I used SNDBUF to enforce send buffer overloading.
It is not required by sendfile tests but I thought that better to have non-mocked way to test such situations.
We can remove the socket buffers size manipulation at all without any problem.

1st1 · 2018-05-30T15:50:28Z

We can remove the socket buffers size manipulation at all without any problem.

When I tried to do that I think I was having more failures with that test. But really up to you.

vstinner · 2018-05-30T21:38:12Z

I used SNDBUF to enforce send buffer overloading.

What is that? Would you mind to elaborate? I'm curious :-)

vstinner · 2018-06-01T14:55:30Z

The test also failed on AMD64 Windows8.1 Refleaks 3.7. This buildbot is also very slow because it runs reference leak hunting. It confirms that the remaining issue is a race condition which is only seen when the system becomes slow.

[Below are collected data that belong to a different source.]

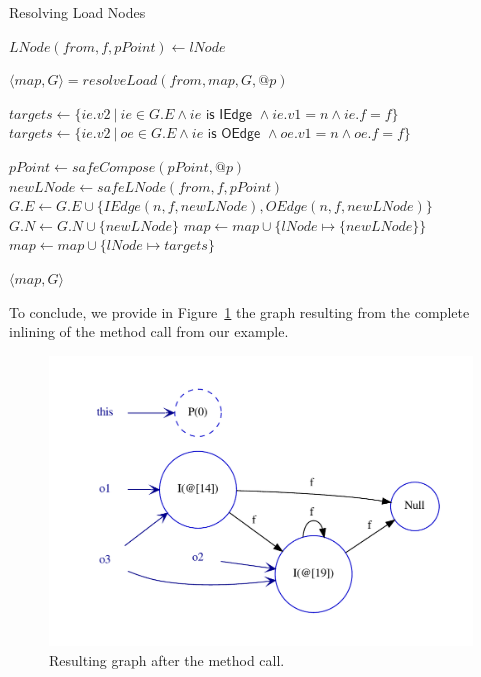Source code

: \begin{algorithm}
\caption{Resolving Load Nodes}\label{algo:pt:resload}
\begin{algorithmic}[1]

    \State $LNode(from, f, pPoint) \gets lNode$

        \State $\langle map, G \rangle = resolveLoad(from, map, G, @p)$
    \EndIf

        \State $targets \gets \{ ie.v2 ~|~ ie \in G.E \land ie \textsf{ is IEdge } \land ie.v1 = n \land ie.f = f \}$
            \State $targets \gets \{ ie.v2 ~|~ oe \in G.E \land ie \textsf{ is OEdge } \land oe.v1 = n \land oe.f = f \}$
        \EndIf

            \State $pPoint \gets safeCompose(pPoint, @p)$
            \State $newLNode \gets safeLNode(from, f, pPoint)$
            \State $G.E \gets G.E \cup \{ IEdge(n, f, newLNode), OEdge(n, f, newLNode) \}$
            \State $G.N \gets G.N \cup \{ newLNode \}$
            \State $map \gets map \cup \{ lNode \mapsto \{ newLNode \} \}$
        \Else
            \State $map \gets map \cup \{ lNode \mapsto targets \}$
        \EndIf
    \EndFor

    \State \Return $\langle map, G \rangle$
\EndFunction
\end{algorithmic}
\end{algorithm}

To conclude, we provide in Figure~\ref{fig:pt:inline1result} the graph
resulting from the complete inlining of the method call from our example.
\begin{figure}
    \centering
    \includegraphics[scale=0.7]{images/pt_inline1result}
    \caption{Resulting graph after the method call.}
    \label{fig:pt:inline1result}
\end{figure}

http://buildbot.python.org/all/#/builders/132/builds/154

======================================================================
ERROR: test_start_tls_server_1 (test.test_asyncio.test_sslproto.ProactorStartTLSTests)
----------------------------------------------------------------------

Traceback (most recent call last):
  File "D:\buildarea\3.7.ware-win81-release.refleak\build\lib\test\test_asyncio\test_sslproto.py", line 467, in test_start_tls_server_1
    self.loop.run_until_complete(run_main())
  File "D:\buildarea\3.7.ware-win81-release.refleak\build\lib\asyncio\base_events.py", line 566, in run_until_complete
    raise RuntimeError('Event loop stopped before Future completed.')
RuntimeError: Event loop stopped before Future completed.

======================================================================
FAIL: test_start_tls_server_1 (test.test_asyncio.test_sslproto.ProactorStartTLSTests)
----------------------------------------------------------------------

Traceback (most recent call last):
  File "D:\buildarea\3.7.ware-win81-release.refleak\build\lib\test\test_asyncio\functional.py", line 42, in tearDown
    self.fail('unexpected calls to loop.call_exception_handler()')
AssertionError: unexpected calls to loop.call_exception_handler()

pablogsal · 2018-06-03T16:18:03Z

The test fails also on x86 Windows7 3.x:
http://buildbot.python.org/all/#/builders/58/builds/947

vstinner · 2018-06-04T21:07:32Z

A variant of the bug?

AMD64 Windows8.1 Non-Debug 3.x:
http://buildbot.python.org/all/#/builders/12/builds/948

======================================================================
ERROR: test_create_connection_ssl_failed_certificate (test.test_asyncio.test_sslproto.ProactorStartTLSTests)
----------------------------------------------------------------------

Traceback (most recent call last):
  File "D:\buildarea\3.x.ware-win81-release\build\lib\test\test_asyncio\test_sslproto.py", line 623, in test_create_connection_ssl_failed_certificate
    self.loop.run_until_complete(client(srv.addr))
  File "D:\buildarea\3.x.ware-win81-release\build\lib\asyncio\base_events.py", line 566, in run_until_complete
    raise RuntimeError('Event loop stopped before Future completed.')
RuntimeError: Event loop stopped before Future completed.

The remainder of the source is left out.